[Opening Input data section]

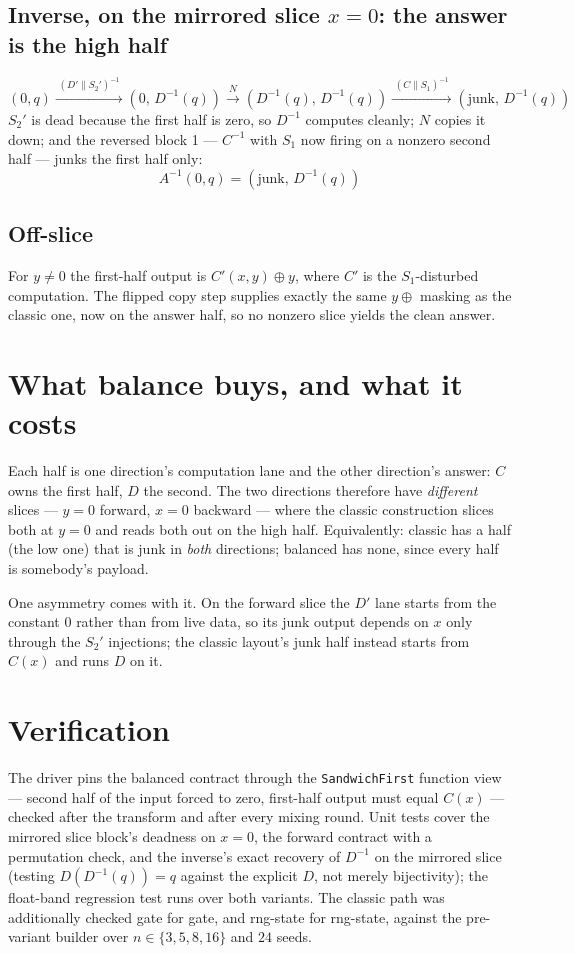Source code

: \documentclass[11pt]{article}
\newcommand{\code}[1]{\texttt{#1}}
\begin{document}
\subsection*{Inverse, on the mirrored slice $x=0$: the answer is the high half}

\[
(0,q)
\xrightarrow{\;(D' \parallel S_2')^{-1}\;} (0,\,D^{-1}(q))
\xrightarrow{\;N\;} (D^{-1}(q),\,D^{-1}(q))
\xrightarrow{\;(C \parallel S_1)^{-1}\;} (\text{junk},\,D^{-1}(q))
\]
$S_2'$ is dead because the first half is zero, so $D^{-1}$ computes cleanly;
$N$ copies it down; and the reversed block 1 --- $C^{-1}$ with $S_1$ now firing
on a nonzero second half --- junks the first half only:
\[
\boxed{\;A^{-1}(0,q) = (\text{junk},\, D^{-1}(q))\;}
\]

\subsection*{Off-slice}

For $y \neq 0$ the first-half output is $C'(x,y) \oplus y$, where $C'$ is the
$S_1$-disturbed computation. The flipped copy step supplies exactly the same
$y\oplus$ masking as the classic one, now on the answer half, so no nonzero
slice yields the clean answer.

\section{What balance buys, and what it costs}

Each half is one direction's computation lane and the other direction's answer:
$C$ owns the first half, $D$ the second. The two directions therefore have
\emph{different} slices --- $y=0$ forward, $x=0$ backward --- where the classic
construction slices both at $y=0$ and reads both out on the high half.
Equivalently: classic has a half (the low one) that is junk in \emph{both}
directions; balanced has none, since every half is somebody's payload.

One asymmetry comes with it. On the forward slice the $D'$ lane starts from the
constant $0$ rather than from live data, so its junk output depends on $x$ only
through the $S_2'$ injections; the classic layout's junk half instead starts
from $C(x)$ and runs $D$ on it.

\section{Verification}

The driver pins the balanced contract through the \code{SandwichFirst} function
view --- second half of the input forced to zero, first-half output must equal
$C(x)$ --- checked after the transform and after every mixing round. Unit tests
cover the mirrored slice block's deadness on $x=0$, the forward contract with a
permutation check, and the inverse's exact recovery of $D^{-1}$ on the mirrored
slice (testing $D(D^{-1}(q)) = q$ against the explicit $D$, not merely
bijectivity); the float-band regression test runs over both variants. The
classic path was additionally checked gate for gate, and rng-state for
rng-state, against the pre-variant builder over $n \in \{3,5,8,16\}$ and $24$
seeds.
\end{document}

[Closing Input data section]

What the task requires ->
Retype the records above word for word, from their first line through the line containing "One asymmetry comes", and leave out every picture.

Output ->
Source code

: \documentclass[11pt]{article}
\newcommand{\code}[1]{\texttt{#1}}
\begin{document}
\subsection*{Inverse, on the mirrored slice $x=0$: the answer is the high half}

\[
(0,q)
\xrightarrow{\;(D' \parallel S_2')^{-1}\;} (0,\,D^{-1}(q))
\xrightarrow{\;N\;} (D^{-1}(q),\,D^{-1}(q))
\xrightarrow{\;(C \parallel S_1)^{-1}\;} (\text{junk},\,D^{-1}(q))
\]
$S_2'$ is dead because the first half is zero, so $D^{-1}$ computes cleanly;
$N$ copies it down; and the reversed block 1 --- $C^{-1}$ with $S_1$ now firing
on a nonzero second half --- junks the first half only:
\[
\boxed{\;A^{-1}(0,q) = (\text{junk},\, D^{-1}(q))\;}
\]

\subsection*{Off-slice}

For $y \neq 0$ the first-half output is $C'(x,y) \oplus y$, where $C'$ is the
$S_1$-disturbed computation. The flipped copy step supplies exactly the same
$y\oplus$ masking as the classic one, now on the answer half, so no nonzero
slice yields the clean answer.

\section{What balance buys, and what it costs}

Each half is one direction's computation lane and the other direction's answer:
$C$ owns the first half, $D$ the second. The two directions therefore have
\emph{different} slices --- $y=0$ forward, $x=0$ backward --- where the classic
construction slices both at $y=0$ and reads both out on the high half.
Equivalently: classic has a half (the low one) that is junk in \emph{both}
directions; balanced has none, since every half is somebody's payload.

One asymmetry comes with it. On the forward slice the $D'$ lane starts from the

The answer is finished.